[Source texts of formatted documents]
□ □ □ □ □

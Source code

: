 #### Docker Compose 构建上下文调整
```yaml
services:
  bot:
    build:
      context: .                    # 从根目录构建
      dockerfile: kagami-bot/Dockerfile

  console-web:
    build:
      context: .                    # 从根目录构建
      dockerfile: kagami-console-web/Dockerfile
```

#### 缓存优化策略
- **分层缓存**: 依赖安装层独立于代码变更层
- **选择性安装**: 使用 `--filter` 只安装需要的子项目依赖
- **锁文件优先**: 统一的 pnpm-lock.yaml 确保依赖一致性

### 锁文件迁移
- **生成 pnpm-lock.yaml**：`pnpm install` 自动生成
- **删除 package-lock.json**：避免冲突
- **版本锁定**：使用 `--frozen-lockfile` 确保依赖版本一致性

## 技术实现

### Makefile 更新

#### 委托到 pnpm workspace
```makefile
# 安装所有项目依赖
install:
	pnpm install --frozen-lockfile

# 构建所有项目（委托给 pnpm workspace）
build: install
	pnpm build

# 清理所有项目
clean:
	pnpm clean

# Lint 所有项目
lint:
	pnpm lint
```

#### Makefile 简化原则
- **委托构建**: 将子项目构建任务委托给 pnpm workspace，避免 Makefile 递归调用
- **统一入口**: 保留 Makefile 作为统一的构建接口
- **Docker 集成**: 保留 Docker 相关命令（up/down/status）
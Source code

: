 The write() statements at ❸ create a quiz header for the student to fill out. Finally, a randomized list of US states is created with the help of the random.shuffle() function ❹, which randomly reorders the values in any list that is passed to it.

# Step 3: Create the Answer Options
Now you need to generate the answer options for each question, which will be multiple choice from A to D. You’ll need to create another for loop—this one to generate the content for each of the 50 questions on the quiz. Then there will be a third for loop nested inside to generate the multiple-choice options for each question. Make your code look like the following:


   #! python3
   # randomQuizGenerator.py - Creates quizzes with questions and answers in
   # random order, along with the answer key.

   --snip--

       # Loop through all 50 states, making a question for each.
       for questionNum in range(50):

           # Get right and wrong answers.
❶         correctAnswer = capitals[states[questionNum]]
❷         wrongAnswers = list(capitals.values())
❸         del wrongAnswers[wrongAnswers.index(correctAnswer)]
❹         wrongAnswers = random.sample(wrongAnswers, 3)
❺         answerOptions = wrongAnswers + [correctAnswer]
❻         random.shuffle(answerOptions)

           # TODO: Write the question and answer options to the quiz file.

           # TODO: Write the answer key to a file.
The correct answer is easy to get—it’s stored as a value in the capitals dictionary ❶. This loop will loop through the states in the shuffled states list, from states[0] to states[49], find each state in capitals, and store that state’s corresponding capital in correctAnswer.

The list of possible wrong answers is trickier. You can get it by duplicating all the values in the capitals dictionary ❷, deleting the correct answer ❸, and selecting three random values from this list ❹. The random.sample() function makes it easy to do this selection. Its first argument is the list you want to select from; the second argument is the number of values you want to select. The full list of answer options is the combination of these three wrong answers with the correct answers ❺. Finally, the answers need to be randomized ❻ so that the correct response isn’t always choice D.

□ □ □ □ □

Return the records in full, exactly as they read.

■ EXERCISE SOLUTION:
Source code

: #### Docker Compose 构建上下文调整
```yaml
services:
  bot:
    build:
      context: .                    # 从根目录构建
      dockerfile: kagami-bot/Dockerfile

  console-web:
    build:
      context: .                    # 从根目录构建
      dockerfile: kagami-console-web/Dockerfile
```

#### 缓存优化策略
- **分层缓存**: 依赖安装层独立于代码变更层
- **选择性安装**: 使用 `--filter` 只安装需要的子项目依赖
- **锁文件优先**: 统一的 pnpm-lock.yaml 确保依赖一致性

### 锁文件迁移
- **生成 pnpm-lock.yaml**：`pnpm install` 自动生成
- **删除 package-lock.json**：避免冲突
- **版本锁定**：使用 `--frozen-lockfile` 确保依赖版本一致性

## 技术实现

### Makefile 更新

#### 委托到 pnpm workspace
```makefile
# 安装所有项目依赖
install:
	pnpm install --frozen-lockfile

# 构建所有项目（委托给 pnpm workspace）
build: install
	pnpm build

# 清理所有项目
clean:
	pnpm clean

# Lint 所有项目
lint:
	pnpm lint
```

#### Makefile 简化原则
- **委托构建**: 将子项目构建任务委托给 pnpm workspace，避免 Makefile 递归调用
- **统一入口**: 保留 Makefile 作为统一的构建接口
- **Docker 集成**: 保留 Docker 相关命令（up/down/status）
Source code

: The write() statements at ❸ create a quiz header for the student to fill out. Finally, a randomized list of US states is created with the help of the random.shuffle() function ❹, which randomly reorders the values in any list that is passed to it.

# Step 3: Create the Answer Options
Now you need to generate the answer options for each question, which will be multiple choice from A to D. You’ll need to create another for loop—this one to generate the content for each of the 50 questions on the quiz. Then there will be a third for loop nested inside to generate the multiple-choice options for each question. Make your code look like the following:


   #! python3
   # randomQuizGenerator.py - Creates quizzes with questions and answers in
   # random order, along with the answer key.

   --snip--

       # Loop through all 50 states, making a question for each.
       for questionNum in range(50):

           # Get right and wrong answers.
❶         correctAnswer = capitals[states[questionNum]]
❷         wrongAnswers = list(capitals.values())
❸         del wrongAnswers[wrongAnswers.index(correctAnswer)]
❹         wrongAnswers = random.sample(wrongAnswers, 3)
❺         answerOptions = wrongAnswers + [correctAnswer]
❻         random.shuffle(answerOptions)

           # TODO: Write the question and answer options to the quiz file.

           # TODO: Write the answer key to a file.
The correct answer is easy to get—it’s stored as a value in the capitals dictionary ❶. This loop will loop through the states in the shuffled states list, from states[0] to states[49], find each state in capitals, and store that state’s corresponding capital in correctAnswer.

The list of possible wrong answers is trickier. You can get it by duplicating all the values in the capitals dictionary ❷, deleting the correct answer ❸, and selecting three random values from this list ❹. The random.sample() function makes it easy to do this selection. Its first argument is the list you want to select from; the second argument is the number of values you want to select. The full list of answer options is the combination of these three wrong answers with the correct answers ❺. Finally, the answers need to be randomized ❻ so that the correct response isn’t always choice D.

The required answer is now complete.